Why planting a flag on the moon was so hard

When Apollo 11 astronauts Neil Armstrong and Buzz Aldrin planted the United States flag on the moon 50 years ago on July 20, 1969, it represented a major feat of engineering, argues Annie Platoff.

“The flag on the moon is a great illustration of the fact that in space, nothing is simple,” says Platoff, a librarian at the University of California, Santa Barbara Library and a leading expert on the Apollo program’s placement of flags on the lunar surface.

“For me, the flag on the moon is an excellent example of something that seems very, very simple, but once you really start thinking about it, you realize is very complex.”

Planting a flag on the moon vs. Earth

With virtually no atmosphere on the moon—and, therefore, no wind—flags that fly freely on Earth would hang like limp cloth in the lunar environment. So engineers had to rethink flagpole design entirely, according to Platoff.

On an earthbound flagpole, the flag is attached at the hoist—the vertical section closest to the pole—at both the top and bottom of the flag. The pole might slide through a sleeve on the hoist side of the flag, or attach by grommets or some other type of fastener. A lunar flag, however, is anchored to the pole only at the bottom. A horizontal crossbar at the top mainly holds it in place.

“A lunar flagpole has three parts,” Platoff explains. “There are two vertical sections, and then the horizontal crossbar that’s hinged at the top of the upper vertical section.”

original sketch of the Lunar Flag Assembly
NASA engineer Jack Kinzler’s original sketch of the Lunar Flag Assembly.(Credit: Jack Kinzler)

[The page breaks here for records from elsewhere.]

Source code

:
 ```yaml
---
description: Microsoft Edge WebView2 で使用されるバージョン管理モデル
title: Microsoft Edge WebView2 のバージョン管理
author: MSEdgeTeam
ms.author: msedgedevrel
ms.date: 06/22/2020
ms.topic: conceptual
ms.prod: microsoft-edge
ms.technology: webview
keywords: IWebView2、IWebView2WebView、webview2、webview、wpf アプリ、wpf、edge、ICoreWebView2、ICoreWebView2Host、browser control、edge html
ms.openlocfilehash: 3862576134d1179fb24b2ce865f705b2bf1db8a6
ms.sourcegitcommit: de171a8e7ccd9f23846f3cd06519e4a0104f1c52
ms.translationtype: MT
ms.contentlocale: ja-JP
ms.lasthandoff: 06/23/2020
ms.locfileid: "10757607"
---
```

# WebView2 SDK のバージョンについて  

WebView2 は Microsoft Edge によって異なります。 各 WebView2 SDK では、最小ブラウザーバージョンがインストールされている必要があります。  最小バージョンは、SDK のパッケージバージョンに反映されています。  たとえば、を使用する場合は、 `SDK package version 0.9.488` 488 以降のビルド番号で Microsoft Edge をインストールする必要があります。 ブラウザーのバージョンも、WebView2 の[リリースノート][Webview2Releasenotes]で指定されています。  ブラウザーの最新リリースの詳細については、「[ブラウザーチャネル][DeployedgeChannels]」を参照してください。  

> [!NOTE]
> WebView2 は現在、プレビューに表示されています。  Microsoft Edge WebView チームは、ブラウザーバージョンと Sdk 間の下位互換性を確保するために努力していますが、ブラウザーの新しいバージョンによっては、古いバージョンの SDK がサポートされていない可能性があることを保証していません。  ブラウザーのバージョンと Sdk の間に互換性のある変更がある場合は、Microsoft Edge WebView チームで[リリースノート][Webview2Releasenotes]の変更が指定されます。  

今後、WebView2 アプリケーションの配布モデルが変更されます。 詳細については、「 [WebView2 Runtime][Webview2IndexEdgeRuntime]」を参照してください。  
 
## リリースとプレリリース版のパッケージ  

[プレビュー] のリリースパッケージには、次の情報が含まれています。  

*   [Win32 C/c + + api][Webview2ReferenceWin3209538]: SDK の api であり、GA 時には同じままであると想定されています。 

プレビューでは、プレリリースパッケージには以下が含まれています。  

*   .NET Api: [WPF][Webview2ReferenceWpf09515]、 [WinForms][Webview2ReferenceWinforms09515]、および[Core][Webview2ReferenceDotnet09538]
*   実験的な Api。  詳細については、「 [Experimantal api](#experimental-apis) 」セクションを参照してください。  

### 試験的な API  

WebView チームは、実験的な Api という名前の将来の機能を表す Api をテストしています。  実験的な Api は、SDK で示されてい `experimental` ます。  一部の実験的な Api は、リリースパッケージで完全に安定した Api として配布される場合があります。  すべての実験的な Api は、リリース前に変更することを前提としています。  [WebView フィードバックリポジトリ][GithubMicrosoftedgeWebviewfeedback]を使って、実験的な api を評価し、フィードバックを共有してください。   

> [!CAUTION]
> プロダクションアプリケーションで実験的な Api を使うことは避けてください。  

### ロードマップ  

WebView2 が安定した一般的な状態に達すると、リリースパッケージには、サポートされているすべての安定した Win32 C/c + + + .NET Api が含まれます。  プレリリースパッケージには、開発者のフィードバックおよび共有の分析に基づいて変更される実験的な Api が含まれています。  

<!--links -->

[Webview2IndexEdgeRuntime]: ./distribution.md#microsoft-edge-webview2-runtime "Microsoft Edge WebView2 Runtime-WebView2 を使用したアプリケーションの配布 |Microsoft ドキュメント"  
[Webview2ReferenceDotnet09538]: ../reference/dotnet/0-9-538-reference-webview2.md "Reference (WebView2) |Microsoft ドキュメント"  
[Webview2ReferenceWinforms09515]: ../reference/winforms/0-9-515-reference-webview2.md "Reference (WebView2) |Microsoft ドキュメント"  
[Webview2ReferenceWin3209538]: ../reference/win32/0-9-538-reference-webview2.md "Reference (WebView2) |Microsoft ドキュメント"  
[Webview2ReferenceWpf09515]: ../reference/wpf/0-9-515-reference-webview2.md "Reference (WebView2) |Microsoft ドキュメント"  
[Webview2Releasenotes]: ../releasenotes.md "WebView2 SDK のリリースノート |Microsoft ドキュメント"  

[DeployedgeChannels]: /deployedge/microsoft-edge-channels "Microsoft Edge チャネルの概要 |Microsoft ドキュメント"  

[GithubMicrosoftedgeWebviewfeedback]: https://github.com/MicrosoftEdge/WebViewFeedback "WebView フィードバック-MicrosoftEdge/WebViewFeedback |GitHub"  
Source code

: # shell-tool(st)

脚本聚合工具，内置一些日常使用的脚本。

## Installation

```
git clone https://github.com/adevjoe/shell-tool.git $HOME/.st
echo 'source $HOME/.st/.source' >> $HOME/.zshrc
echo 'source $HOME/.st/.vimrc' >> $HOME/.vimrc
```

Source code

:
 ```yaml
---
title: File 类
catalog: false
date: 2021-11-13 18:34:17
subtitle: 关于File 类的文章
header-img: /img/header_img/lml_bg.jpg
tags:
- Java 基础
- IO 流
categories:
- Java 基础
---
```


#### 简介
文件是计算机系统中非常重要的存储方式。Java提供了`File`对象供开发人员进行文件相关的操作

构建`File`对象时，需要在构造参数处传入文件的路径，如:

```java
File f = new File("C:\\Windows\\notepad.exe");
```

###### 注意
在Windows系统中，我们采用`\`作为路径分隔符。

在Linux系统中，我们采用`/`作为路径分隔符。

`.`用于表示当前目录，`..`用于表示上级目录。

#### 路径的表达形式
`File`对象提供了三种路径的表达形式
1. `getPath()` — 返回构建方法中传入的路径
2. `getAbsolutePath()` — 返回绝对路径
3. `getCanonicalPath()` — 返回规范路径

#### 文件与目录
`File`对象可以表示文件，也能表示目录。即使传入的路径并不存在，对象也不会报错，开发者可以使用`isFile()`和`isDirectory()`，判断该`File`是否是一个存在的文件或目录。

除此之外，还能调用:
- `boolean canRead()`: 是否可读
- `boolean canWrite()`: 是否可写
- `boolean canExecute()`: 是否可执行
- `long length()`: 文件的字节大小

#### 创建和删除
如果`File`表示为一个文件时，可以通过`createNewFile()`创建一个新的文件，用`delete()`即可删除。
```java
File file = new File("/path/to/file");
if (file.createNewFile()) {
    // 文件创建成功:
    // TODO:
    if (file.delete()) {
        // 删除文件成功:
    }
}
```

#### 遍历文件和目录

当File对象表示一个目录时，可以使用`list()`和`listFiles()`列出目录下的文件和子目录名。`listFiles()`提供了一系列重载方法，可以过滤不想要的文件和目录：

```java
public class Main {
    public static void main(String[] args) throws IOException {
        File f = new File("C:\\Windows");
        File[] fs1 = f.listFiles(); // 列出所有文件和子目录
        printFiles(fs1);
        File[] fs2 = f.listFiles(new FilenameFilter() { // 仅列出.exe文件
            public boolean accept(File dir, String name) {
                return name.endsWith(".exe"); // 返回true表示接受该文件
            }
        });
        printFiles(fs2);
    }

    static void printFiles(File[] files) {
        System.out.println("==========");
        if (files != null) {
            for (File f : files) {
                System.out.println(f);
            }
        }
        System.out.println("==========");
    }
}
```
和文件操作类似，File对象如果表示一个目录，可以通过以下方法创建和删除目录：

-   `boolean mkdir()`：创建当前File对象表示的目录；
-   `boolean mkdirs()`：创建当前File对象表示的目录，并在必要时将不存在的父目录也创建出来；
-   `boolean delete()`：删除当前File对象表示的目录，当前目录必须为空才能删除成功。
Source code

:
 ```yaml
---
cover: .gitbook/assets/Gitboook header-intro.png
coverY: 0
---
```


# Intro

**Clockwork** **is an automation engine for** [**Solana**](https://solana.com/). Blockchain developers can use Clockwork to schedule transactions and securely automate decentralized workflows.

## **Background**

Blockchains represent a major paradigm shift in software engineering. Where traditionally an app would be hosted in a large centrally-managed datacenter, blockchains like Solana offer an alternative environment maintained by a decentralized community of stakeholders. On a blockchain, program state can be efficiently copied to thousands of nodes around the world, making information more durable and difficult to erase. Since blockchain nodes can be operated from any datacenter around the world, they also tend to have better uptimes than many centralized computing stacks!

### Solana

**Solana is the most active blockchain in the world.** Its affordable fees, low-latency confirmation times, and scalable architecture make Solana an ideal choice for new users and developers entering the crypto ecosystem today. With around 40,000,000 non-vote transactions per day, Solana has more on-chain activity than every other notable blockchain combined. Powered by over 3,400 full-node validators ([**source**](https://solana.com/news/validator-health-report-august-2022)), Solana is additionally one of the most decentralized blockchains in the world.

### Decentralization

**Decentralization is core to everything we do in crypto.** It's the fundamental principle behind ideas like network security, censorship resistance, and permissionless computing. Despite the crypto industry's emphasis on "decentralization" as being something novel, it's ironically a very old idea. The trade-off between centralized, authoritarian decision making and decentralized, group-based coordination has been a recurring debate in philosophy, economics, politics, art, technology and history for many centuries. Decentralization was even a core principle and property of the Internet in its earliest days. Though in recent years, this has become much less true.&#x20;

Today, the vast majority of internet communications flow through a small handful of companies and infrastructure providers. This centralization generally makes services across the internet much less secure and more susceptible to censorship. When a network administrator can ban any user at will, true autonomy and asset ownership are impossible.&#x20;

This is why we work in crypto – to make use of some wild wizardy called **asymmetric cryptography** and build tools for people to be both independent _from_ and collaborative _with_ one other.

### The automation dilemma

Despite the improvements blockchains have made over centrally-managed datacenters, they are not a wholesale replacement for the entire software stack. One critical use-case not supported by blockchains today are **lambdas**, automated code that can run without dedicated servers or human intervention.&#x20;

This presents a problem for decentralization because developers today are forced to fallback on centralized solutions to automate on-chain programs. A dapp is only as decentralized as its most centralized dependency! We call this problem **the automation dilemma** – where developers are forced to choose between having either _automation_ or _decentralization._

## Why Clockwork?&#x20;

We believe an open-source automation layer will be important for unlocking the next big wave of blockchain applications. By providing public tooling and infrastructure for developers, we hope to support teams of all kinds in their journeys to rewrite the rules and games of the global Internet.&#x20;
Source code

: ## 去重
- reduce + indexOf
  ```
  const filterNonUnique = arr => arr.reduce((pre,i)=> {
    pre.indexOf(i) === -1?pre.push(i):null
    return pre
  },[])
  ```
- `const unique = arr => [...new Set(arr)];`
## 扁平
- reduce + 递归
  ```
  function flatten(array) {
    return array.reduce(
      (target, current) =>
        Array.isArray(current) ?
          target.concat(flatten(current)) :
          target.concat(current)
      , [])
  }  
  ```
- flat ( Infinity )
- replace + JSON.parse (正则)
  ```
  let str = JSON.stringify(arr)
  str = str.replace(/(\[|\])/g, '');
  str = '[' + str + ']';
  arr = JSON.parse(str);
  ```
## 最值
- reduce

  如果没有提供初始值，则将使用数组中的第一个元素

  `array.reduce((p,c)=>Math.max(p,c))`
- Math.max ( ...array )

To deploy the flag, one astronaut used a sampling hammer to pound the lower vertical section into the ground. The other astronaut extended the telescoping crossbar and raised it to a 90-degree angle with the vertical section to click it into place. Then the two astronauts slid the upper part of the pole into the lower one.

“Once they got the flag up, several factors made it look as though it was flying,” Platoff notes. “First there were wrinkles in it because of how tightly it was packed. And these add to the illusion that the flag is waving. Also, the astronauts didn’t always get the horizontal crossbar extended all the way—they were working in pressurized spacesuits and really cumbersome gloves, after all—which caused the flag to bunch up in places. That also made it look like it’s waving.”

Getting the flag to space

Simply getting the flag to the moon also proved a challenge for NASA engineers.

“The Apollo 11 and 12 flags were stored on the ladder of the lunar module,” says Platoff. “It was kind of a last-minute add-on, and I think that’s why they picked that location. But they had to protect it from the engines of the lunar module. As the astronauts were coming down to land, they were firing the engines to slow themselves down. And those engines got really hot. Without adequate thermal protection, the flag would have been gone.”

To protect Old Glory, engineers built a metal shroud that went around the apparatus on the ladder. They also added some insulating blanket material. On later missions, the flag was moved to a storage compartment outside the lunar module.

“It was basically the space where they kept their cameras, hammers, sampling scoops, and other equipment. And that area was already thermally protected,” Platoff says.

What is vexillology?

Though her interest in flags developed at an early age, it wasn’t until Platoff started college that she realized entire books had been written on the subject, or that organizations exist for people who share her passion.

“That was when I also discovered there is a name for it—vexillology. Once I got in touch with this larger community, I was no longer isolated, and I started reading everything I could get my hands on,” Platoff says.

An opportunity of a lifetime came along when Whitney Smith, the father of modern vexillology, and director of the Flag Research Center in Winchester, Massachusetts, invited Platoff to do some research with him in her hometown of Topeka, Kansas. It happened to be close to where a meeting of the North American Vexillological Association (NAVA) was set to take place. “He is the person I really consider to have been my mentor,” Platoff says. Still an active NAVA member, Platoff serves as director of the organization’s digital library.

When Smith invited Platoff to attend the NAVA meeting, her hobby transitioned into a serious scholarly pursuit. Later, her husband took a job at Johnson Space Center in Houston, and a television interview with one of the engineers who designed the lunar flagpole for the Apollo 11 mission piqued her interest in flags on the moon as a research project.

“I’d also always been interested in the space program, so this was the perfect melding of my two interests,” she says.